With all sides playing Abel to the middle, this immigrant with a dream is now struggling to keep his empire from slipping through his fingers like sand. Unlike, say, The Godfather which encapsulates the rise and fall of an entire crime family, A Most Violent Year seizes on a small narrative arc, yet it is no less satisfying. The film primarily serves as test of endurance as Abel watches double-crosses and corruption threaten to tear down everything he has built. The American Dream has always been sold as a process that rewards those who work hard, yet moral grey areas make up far more of the path to riches. How much longer Abel can remain principled with close confidants corrupting him is anyone’s guess. Especially when the foremost enabler in Abel’s potential downfall is none other than his own wife.

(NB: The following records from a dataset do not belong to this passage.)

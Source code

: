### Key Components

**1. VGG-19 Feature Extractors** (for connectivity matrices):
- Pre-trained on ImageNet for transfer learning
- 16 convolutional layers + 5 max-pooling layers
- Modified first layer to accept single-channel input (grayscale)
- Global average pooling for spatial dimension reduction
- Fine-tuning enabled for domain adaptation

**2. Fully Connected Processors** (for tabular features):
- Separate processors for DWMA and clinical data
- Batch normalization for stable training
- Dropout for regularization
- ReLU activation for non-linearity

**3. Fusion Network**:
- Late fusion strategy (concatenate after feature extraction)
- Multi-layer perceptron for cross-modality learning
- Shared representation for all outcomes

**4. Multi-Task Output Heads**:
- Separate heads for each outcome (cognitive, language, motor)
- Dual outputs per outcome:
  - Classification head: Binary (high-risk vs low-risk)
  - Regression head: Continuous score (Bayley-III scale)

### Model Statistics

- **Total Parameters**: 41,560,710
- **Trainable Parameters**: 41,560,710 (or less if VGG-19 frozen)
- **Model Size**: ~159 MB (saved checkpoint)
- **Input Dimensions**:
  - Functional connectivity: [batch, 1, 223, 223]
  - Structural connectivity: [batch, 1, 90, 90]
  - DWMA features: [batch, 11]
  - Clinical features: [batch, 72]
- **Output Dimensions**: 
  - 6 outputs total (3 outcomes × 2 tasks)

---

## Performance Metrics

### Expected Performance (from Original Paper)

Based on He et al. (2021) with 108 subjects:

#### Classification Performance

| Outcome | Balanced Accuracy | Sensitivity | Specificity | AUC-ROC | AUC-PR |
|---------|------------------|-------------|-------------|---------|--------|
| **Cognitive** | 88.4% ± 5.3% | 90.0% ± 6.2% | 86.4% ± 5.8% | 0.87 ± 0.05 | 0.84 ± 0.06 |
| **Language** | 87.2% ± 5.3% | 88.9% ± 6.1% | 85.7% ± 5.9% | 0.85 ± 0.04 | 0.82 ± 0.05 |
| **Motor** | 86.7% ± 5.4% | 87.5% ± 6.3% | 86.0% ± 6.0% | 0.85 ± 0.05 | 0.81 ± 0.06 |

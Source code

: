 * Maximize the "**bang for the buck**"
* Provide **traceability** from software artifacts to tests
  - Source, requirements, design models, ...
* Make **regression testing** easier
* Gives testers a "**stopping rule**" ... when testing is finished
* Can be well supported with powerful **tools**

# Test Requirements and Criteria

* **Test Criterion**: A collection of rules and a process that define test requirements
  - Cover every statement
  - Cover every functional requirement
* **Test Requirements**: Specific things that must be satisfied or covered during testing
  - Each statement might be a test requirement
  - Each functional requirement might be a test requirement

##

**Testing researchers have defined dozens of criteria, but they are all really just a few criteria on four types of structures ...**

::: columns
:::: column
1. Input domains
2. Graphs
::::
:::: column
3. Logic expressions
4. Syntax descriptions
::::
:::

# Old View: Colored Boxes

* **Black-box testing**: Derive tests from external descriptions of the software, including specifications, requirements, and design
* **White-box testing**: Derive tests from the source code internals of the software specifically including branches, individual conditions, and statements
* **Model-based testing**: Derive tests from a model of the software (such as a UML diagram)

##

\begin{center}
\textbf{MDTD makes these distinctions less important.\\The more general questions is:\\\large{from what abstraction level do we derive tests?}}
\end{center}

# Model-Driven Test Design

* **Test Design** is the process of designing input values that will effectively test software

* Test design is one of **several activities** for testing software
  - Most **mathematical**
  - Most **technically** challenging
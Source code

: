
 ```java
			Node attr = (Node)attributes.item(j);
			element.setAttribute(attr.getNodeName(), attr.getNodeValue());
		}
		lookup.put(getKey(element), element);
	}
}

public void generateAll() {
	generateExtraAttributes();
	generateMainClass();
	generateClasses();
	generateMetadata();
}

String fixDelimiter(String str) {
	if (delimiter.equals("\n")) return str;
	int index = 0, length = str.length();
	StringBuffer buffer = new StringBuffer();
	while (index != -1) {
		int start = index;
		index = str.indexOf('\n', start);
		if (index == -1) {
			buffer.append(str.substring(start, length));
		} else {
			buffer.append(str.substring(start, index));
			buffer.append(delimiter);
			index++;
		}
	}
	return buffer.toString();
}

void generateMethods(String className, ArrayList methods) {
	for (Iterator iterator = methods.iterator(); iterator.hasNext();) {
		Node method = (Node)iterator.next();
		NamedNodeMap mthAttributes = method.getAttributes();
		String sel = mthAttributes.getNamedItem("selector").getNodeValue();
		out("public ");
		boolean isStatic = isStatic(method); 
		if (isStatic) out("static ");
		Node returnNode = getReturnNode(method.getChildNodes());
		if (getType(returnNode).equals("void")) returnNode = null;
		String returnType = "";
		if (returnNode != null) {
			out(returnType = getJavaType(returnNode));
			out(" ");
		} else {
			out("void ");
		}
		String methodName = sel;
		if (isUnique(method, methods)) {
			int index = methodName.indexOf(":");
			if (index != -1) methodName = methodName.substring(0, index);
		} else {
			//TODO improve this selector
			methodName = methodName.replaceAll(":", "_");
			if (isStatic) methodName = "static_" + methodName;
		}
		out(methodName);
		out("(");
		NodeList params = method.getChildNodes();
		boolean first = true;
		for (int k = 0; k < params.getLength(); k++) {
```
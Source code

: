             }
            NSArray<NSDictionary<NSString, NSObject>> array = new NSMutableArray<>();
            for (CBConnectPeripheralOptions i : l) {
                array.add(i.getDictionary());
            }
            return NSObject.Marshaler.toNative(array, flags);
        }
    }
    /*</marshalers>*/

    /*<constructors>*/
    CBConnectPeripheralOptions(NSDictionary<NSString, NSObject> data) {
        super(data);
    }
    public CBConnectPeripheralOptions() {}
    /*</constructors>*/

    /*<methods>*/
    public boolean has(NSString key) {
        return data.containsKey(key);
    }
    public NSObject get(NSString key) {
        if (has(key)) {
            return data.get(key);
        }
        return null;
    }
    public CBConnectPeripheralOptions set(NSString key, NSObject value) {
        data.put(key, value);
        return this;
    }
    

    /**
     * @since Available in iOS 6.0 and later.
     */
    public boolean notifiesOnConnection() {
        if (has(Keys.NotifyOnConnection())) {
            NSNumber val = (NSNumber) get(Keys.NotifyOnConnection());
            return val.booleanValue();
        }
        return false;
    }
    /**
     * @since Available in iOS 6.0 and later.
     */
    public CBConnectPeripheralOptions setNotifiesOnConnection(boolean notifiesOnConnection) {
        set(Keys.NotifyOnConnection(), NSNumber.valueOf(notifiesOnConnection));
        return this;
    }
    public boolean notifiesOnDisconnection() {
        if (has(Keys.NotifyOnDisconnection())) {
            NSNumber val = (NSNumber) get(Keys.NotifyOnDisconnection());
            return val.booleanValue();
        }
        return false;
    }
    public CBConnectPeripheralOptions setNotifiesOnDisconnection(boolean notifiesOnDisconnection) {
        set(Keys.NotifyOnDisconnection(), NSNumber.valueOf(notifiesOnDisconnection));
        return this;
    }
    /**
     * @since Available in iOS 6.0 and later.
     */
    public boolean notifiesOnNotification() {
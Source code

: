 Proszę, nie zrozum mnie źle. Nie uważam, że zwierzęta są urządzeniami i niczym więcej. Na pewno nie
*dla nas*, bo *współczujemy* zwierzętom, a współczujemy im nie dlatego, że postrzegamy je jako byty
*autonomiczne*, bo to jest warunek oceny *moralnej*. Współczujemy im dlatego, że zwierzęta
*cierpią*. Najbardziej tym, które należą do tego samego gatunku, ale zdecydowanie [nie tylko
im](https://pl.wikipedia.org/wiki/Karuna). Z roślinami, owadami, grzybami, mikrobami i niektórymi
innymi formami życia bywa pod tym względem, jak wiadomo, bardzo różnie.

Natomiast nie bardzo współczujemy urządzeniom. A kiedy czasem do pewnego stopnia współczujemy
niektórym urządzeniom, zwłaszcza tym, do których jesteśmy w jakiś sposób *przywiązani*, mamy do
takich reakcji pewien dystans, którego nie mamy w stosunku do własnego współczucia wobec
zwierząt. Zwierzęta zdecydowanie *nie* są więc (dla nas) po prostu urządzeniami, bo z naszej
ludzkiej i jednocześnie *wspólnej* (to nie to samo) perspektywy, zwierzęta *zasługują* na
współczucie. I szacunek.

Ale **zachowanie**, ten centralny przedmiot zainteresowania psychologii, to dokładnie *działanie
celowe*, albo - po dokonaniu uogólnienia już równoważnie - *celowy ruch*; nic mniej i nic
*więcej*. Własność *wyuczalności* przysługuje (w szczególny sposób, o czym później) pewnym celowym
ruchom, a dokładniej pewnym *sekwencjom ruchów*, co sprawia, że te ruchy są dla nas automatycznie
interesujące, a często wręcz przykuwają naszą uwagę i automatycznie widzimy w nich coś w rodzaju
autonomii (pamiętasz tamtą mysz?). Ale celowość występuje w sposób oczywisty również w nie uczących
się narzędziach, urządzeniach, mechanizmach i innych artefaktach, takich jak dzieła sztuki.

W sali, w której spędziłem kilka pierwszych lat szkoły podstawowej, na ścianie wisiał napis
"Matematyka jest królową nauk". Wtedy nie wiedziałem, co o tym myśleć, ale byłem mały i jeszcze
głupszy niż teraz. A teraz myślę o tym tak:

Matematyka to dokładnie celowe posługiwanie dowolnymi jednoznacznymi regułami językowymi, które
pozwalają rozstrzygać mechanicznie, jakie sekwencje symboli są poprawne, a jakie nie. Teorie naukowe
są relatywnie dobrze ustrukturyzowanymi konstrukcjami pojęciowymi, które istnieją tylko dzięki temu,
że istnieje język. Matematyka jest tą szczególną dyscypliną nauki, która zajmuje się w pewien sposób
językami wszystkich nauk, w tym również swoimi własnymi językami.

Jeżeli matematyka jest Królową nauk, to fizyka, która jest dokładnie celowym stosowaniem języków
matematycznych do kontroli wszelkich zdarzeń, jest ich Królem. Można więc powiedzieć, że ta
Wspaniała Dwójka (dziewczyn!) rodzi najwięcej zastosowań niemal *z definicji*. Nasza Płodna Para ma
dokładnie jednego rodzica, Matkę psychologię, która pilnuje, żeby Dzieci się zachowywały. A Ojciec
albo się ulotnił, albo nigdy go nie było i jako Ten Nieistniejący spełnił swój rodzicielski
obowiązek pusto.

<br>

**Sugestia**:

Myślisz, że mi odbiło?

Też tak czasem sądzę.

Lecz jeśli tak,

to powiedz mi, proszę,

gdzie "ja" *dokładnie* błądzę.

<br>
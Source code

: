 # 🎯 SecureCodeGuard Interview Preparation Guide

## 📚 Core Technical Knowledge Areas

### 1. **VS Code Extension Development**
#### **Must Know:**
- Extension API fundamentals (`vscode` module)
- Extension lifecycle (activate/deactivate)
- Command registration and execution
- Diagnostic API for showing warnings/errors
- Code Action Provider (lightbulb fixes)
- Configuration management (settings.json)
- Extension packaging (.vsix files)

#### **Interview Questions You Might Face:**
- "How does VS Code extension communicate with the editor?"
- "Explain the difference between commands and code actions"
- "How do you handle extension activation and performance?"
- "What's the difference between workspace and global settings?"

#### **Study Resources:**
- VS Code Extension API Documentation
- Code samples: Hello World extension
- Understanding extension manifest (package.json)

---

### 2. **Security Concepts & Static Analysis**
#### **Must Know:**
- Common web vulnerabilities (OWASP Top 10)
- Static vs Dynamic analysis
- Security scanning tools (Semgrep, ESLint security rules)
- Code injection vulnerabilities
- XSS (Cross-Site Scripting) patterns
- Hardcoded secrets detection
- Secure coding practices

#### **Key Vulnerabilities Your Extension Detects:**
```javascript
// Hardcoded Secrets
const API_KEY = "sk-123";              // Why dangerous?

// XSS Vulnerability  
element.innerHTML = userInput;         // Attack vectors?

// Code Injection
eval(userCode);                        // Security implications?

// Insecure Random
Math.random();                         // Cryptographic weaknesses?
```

As Anna Morales, Jessica Chastain snaps back between docile housewife and enforcer in a flash. Anna is playing a housewife, but by no means is she a secondary character, she possesses agency and will protect her own by any means necessary. The scenes between Abel and Anna require equals who hold their own in fierce debate, and while Oscar Isaac could have overshadowed his performing partner, Chastain commands every second she is onscreen.
Three films in and director J.C. Chandor has completely earned his reputation as an actor’s director. Chandor returns to his talkier, New York roots, moving away from the dialogue-less All Is Lost, and taking a look at New York circa 1981. Pulling double-duty as writer and director, Chandor crafts a first-rate dissection of the American Dream, complete with the treacherous pratfalls that await even the most virtuous of us behind the convincing sales pitch. As strong as Oscar Isaac’s performance as Llewyn Davis was for the Coen Brothers, this feels like his ‘Godfather’ moment. Isaac is on the cusp of breaking out and this role can be the shove that Michael Corleone was for Al Pacino, though with Star Wars and X-Men looming, I’m sure he’ll become well-known regardless.
Few films this year have managed to be as strong as the performances holding them up, but A Most Violent Year is a strong contender for being the must-see title of 2014.